Methodology missing: The study fails to describe most of the methods used in the study. When methods cannot be evaluated or repeated, they remain suspect.

Older animals masked results: Nutritional studies use young, fast-growing animals, which are sensitive to toxic and nutritional effects. The study uses a mix of younger and more mature animals, which can mask serious problems.

Bizarre and conflicting animal weights: The starting rat weights given at two different places in the study were different. Thus, for male rats at the beginning of the report it was given as between 198.4 to 259.8 g while in Appendix 2, the values were 143 to 186 g. (similar differences for female rats). No high-class journal would tolerate such imprecision. Normally differences in starting weight should not be more than mean weight (typically about 80 g) ± 2%. Using such a wide range can make it impossible to find significant differences in animal weights at the end of the experiment.

The growth rates reported were inexplicable. During the experiment, for example, one rat lost 53 g in one week and then gained 102 g the next. Rats with the highest starting weight sometimes ended up with the smallest final weight. In the last four weeks, rats hardly grew at all, in spite of the similar feed intake and even though rats typically continue to grow throughout their lives. There is too little information provided to judge whether these are the result of animal mismanagement, degradation of the feed stored at room temperature, or some other problem.
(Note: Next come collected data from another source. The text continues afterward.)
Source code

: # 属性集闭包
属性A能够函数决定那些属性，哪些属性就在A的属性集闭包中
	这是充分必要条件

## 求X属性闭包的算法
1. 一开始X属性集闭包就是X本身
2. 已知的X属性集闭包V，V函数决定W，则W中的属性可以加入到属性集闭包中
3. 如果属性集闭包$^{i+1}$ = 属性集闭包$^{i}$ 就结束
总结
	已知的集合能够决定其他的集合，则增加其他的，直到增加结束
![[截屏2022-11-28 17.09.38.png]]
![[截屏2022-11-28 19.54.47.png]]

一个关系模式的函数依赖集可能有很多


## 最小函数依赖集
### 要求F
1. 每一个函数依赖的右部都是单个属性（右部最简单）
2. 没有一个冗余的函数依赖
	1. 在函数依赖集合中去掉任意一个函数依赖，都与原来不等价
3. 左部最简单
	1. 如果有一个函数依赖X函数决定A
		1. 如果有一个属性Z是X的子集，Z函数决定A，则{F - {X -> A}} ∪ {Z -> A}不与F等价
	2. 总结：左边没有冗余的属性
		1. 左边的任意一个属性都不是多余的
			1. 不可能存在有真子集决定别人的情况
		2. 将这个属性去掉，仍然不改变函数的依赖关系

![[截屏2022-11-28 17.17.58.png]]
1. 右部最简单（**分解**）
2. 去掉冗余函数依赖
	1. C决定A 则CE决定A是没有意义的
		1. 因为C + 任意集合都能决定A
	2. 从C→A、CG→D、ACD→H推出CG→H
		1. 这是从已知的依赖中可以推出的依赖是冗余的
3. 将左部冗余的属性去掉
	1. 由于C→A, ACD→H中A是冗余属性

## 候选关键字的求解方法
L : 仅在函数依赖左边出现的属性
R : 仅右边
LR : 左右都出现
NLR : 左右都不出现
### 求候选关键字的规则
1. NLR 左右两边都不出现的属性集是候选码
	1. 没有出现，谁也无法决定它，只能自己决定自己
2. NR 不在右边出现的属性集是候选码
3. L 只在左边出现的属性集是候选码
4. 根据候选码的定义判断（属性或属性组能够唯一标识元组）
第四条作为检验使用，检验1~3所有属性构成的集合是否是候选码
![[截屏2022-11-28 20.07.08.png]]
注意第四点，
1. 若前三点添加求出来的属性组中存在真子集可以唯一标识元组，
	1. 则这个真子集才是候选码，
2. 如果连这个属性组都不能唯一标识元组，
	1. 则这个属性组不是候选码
Ignored modern methods: The analytical methods used are decades old.
Powerful new methods, such as various profiling techniques, DNA chips, proteomix, and others, were ignored. The 90-day length can also miss chronic problems, reproductive problems, and problems arising in subsequent generations. Also, the study relied on only two observation times, missing the rate of appearance (kinetics) of the changes.

Inappropriate and missing controls: The study¹s use of six irrelevant controls and reference to historical databases obscured the true findings. The study should have included a control group fed the non-GM parent line, spiked with the Bt gene product obtained from the GM maize, to isolate results of the transformation process. A second parental line spiked with a known toxin would also be useful as a positive control.

"Follow-up study" was inadmissible: Monsanto defended changes in kidney weights by comparing results from the test animals with rats used in a completely different study, conducted in a different laboratory, using Mon 863 hybrids with other GM maize samples. In this study the results of the original MON 863-study was quoted (but not actually re-done) for comparison. This inter-experimental comparison is entirely inappropriate for nutritional evaluation and should be disregarded.

Nutritional scientists and leading journals would not accept these blatant inadequacies and misinterpretations. How can regulators accept it for a novel genetically modified food?